Clinical examination in pictures

1/  Examinatin in idle state 

2 / mobility testing bulbs at eye views in all directions

Passive lifting eyelids. In view of the right shows the patient diagonal diplopia, indicated a slight right globe pouring down

 Looking to the left. The patient shows a horizontal diplopia. Left bulbus in paretic slightly medial (inside).

Looking up, the patient does not indicate diplopia, symmetric movement bulbs.

3/ Clinical Test:

a/ Simpson´s test

Provocation ptosis looking up (activating  m. frontalis

A / patient is barely noticeable ptosis on the left. B / After 20 sec. ptosis left already evident, C / After 30 sec.

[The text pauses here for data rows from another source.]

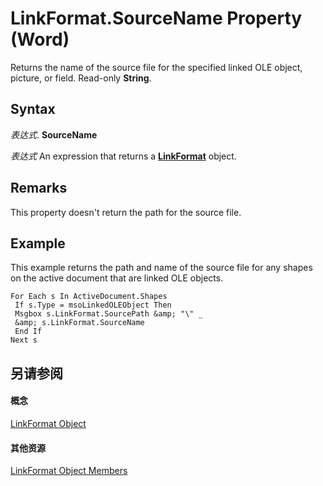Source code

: 
# LinkFormat.SourceName Property (Word)

Returns the name of the source file for the specified linked OLE object, picture, or field. Read-only  **String**.


## Syntax

 _表达式_. **SourceName**

 _表达式_ An expression that returns a **[LinkFormat](ca37d4e2-e978-8e6a-1e7a-7e43cf41e6c2.md)** object.


## Remarks

This property doesn't return the path for the source file.


## Example

This example returns the path and name of the source file for any shapes on the active document that are linked OLE objects.


```
For Each s In ActiveDocument.Shapes 
 If s.Type = msoLinkedOLEObject Then 
 Msgbox s.LinkFormat.SourcePath &amp; "\" _ 
 &amp; s.LinkFormat.SourceName 
 End If 
Next s
```


## 另请参阅


#### 概念


[LinkFormat Object](ca37d4e2-e978-8e6a-1e7a-7e43cf41e6c2.md)
#### 其他资源


[LinkFormat Object Members](http://msdn.microsoft.com/library/028d048f-df8c-0dec-17f2-56f0d0a332c7%28Office.15%29.aspx)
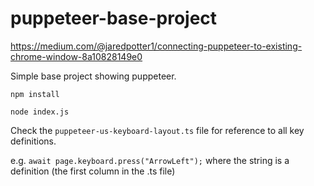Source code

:# puppeteer-base-project
https://medium.com/@jaredpotter1/connecting-puppeteer-to-existing-chrome-window-8a10828149e0

Simple base project showing puppeteer.

```
npm install

node index.js
```

Check the `puppeteer-us-keyboard-layout.ts` file for reference to all key definitions.

e.g.
`await page.keyboard.press("ArrowLeft");` where the string is a definition (the first column in the .ts file)
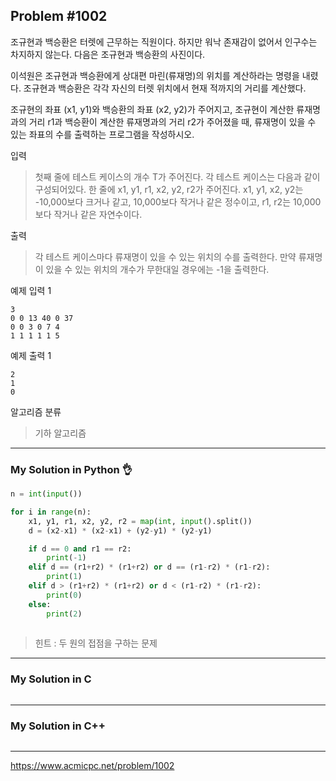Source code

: ## Problem #1002

조규현과 백승환은 터렛에 근무하는 직원이다. 하지만 워낙 존재감이 없어서 인구수는 차지하지 않는다. 
다음은 조규현과 백승환의 사진이다.

이석원은 조규현과 백승환에게 상대편 마린(류재명)의 위치를 계산하라는 명령을 내렸다. 
조규현과 백승환은 각각 자신의 터렛 위치에서 현재 적까지의 거리를 계산했다.

조규현의 좌표 (x1, y1)와 백승환의 좌표 (x2, y2)가 주어지고, 
조규현이 계산한 류재명과의 거리 r1과 백승환이 계산한 류재명과의 거리 r2가 주어졌을 때, 
류재명이 있을 수 있는 좌표의 수를 출력하는 프로그램을 작성하시오.

입력
> 첫째 줄에 테스트 케이스의 개수 T가 주어진다. 각 테스트 케이스는 다음과 같이 구성되어있다.
> 한 줄에 x1, y1, r1, x2, y2, r2가 주어진다. x1, y1, x2, y2는 -10,000보다 크거나 같고, 
> 10,000보다 작거나 같은 정수이고, r1, r2는 10,000보다 작거나 같은 자연수이다.

출력
> 각 테스트 케이스마다 류재명이 있을 수 있는 위치의 수를 출력한다. 
> 만약 류재명이 있을 수 있는 위치의 개수가 무한대일 경우에는 -1을 출력한다.

예제 입력 1
```
3
0 0 13 40 0 37
0 0 3 0 7 4
1 1 1 1 1 5
```

예제 출력 1
```
2
1
0
```

알고리즘 분류
> 기하 알고리즘

***
### My Solution in Python :ok_hand:
```python
n = int(input())

for i in range(n):
    x1, y1, r1, x2, y2, r2 = map(int, input().split())
    d = (x2-x1) * (x2-x1) + (y2-y1) * (y2-y1)

    if d == 0 and r1 == r2:
        print(-1)
    elif d == (r1+r2) * (r1+r2) or d == (r1-r2) * (r1-r2):
        print(1)
    elif d > (r1+r2) * (r1+r2) or d < (r1-r2) * (r1-r2):
        print(0)
    else:
        print(2)
        
```

> 힌트 : 두 원의 접점을 구하는 문제

***
### My Solution in C
```c
```
***
### My Solution in C++
```c++
```
***
https://www.acmicpc.net/problem/1002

D / After 40 sec. ptosis left pupil is almost obscured, E / 50 sec. pupil is no longer visible, F / 60 sec. eye slit almost expired.

b / Gorelick´s test

Passive lift lid with greater ptosis (right) almost as soon as the lid falls on the other hand (left)

c/ Cogan lid twitch test

Patient with almost complete ptosis with hard looks down 20 sec (A). Followed by improvement of ptosis, right upper eyelid pseudoretrakce (B). Status after 20 sec. (C) and 60 sec (D).

d/ Ice pack test"

After the application of ice cubes wrapped in gauze in the lid ptosis occurs after 60 to 120 sec to lift it.

e/ Tension test

f/ Sleep test

Laboratory test and their sensitivity


OcuLAR  form

Generalised form

Antibodies antiAChr



Repetitive stimulation







5% -8%



Evidence report: The medical treatment of ocular myasthenia. Report of the Quality Sukomitete of the AAN, M Benatar, H Kaminski, Neurology, 2007


Patients with OMG are usually treated initially with oral anticholinesterase agents, Mestinon. This treatment is often unsuccessful in 70-80% patients, therefor is considered immunosupressive treatment (initially 10mg for 5days, then 30-40mg alternate days for 6-8weeks and then again decrease dose to  5-10mg alternate days).There is necessary to consider risk of treatment in older patients with isolated ptosis.Plasmapheresis or IVIG are not effective.There is not prove that the thymectomy is effective in patients with OMG. The already-long ptosis without impairing fluctuations blefaroplastic recommend that you perform, provided that no diplopia (animation). Lighter form of diplopia can be solved prismatickymi glasses. Glasses with unilateral occlusion are usually well tolerated for the loss of spatial vision.